===== EXCERPTED DATA
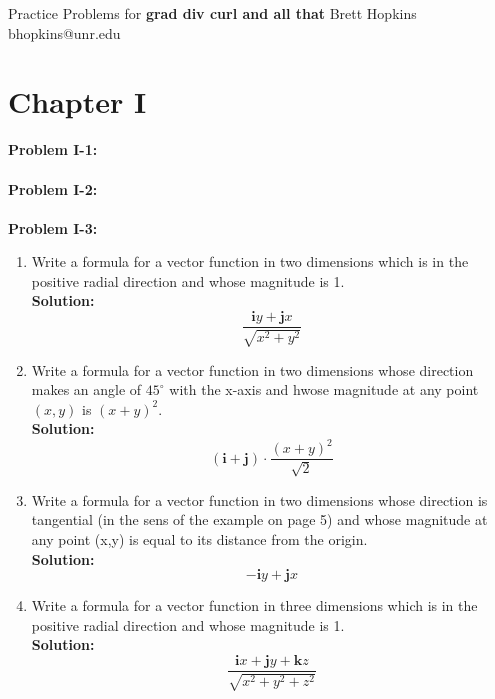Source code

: \documentclass[11pt]{article}
\begin{document}
\thispagestyle{empty}
\vspace*{\fill}
\vspace{0.1cm}
\begin{center}
{\fontsize{22}{22} \selectfont Practice Problems for}
\vskip 16pt
{\fontsize{36}{36} \selectfont \bf \sffamily grad div curl and all that}
\vskip 24pt
{\fontsize{18}{18} \selectfont \rmfamily Brett Hopkins} 
\vskip 6pt
{\fontsize{14}{14} \selectfont \ttfamily bhopkins@unr.edu} 
\vskip 24pt
\end{center}

\vspace*{\fill}

\newpage
\microtoc
\newpage

\section{Chapter I}

\textbf{Problem I-1:}\\\\
\textbf{Problem I-2:}\\\\
\textbf{Problem I-3:}
\begin{enumerate}[label= \textbf{\Alph*.}]
	\item Write a formula for a vector function in two dimensions which is in the positive radial direction and whose magnitude is 1.\\
		
		\textbf{Solution:}
			\[
				\boxed{\frac{\mathbf{i} y + \mathbf{j} x}{\sqrt{x^2+y^2}}}
			\]
	\item Write a formula for a vector function in two dimensions whose direction makes an angle of
    $45^{\circ}$ with the x-axis and hwose magnitude at any point $(x,y)$ is $(x+y)^2$.\\

		\textbf{Solution:}
			\[
				\boxed{(\mathbf{i} + \mathbf{j}) \cdot \frac{(x + y)^2}{\sqrt{2}}}
			\]
	\item Write a formula for a vector function in two dimensions whose direction is tangential (in the sens of the example on page 5) and whose magnitude at any point (x,y) is equal to its distance from the origin. \\

		\textbf{Solution:}
		\[
			\boxed{-\mathbf{i}y + \mathbf{j}x}
		\]
	\item Write a formula for a vector function in three dimensions which is in the positive radial direction and whose magnitude is 1. \\
	
		\textbf{Solution:}
		\[
			\boxed{\frac{\mathbf{i}x+\mathbf{j}y+\mathbf{k}z}{\sqrt{x^2+y^2+z^2}}}
		\] 
\end{enumerate}
\end{document}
==========
TASK ITEM: Copy out all lines of the listing where the word "formula" appears.

OUTPUT FOR THIS EXERCISE:
	\item Write a formula for a vector function in two dimensions which is in the positive radial direction and whose magnitude is 1.\\
	\item Write a formula for a vector function in two dimensions whose direction makes an angle of
	\item Write a formula for a vector function in two dimensions whose direction is tangential (in the sens of the example on page 5) and whose magnitude at any point (x,y) is equal to its distance from the origin. \\
	\item Write a formula for a vector function in three dimensions which is in the positive radial direction and whose magnitude is 1. \\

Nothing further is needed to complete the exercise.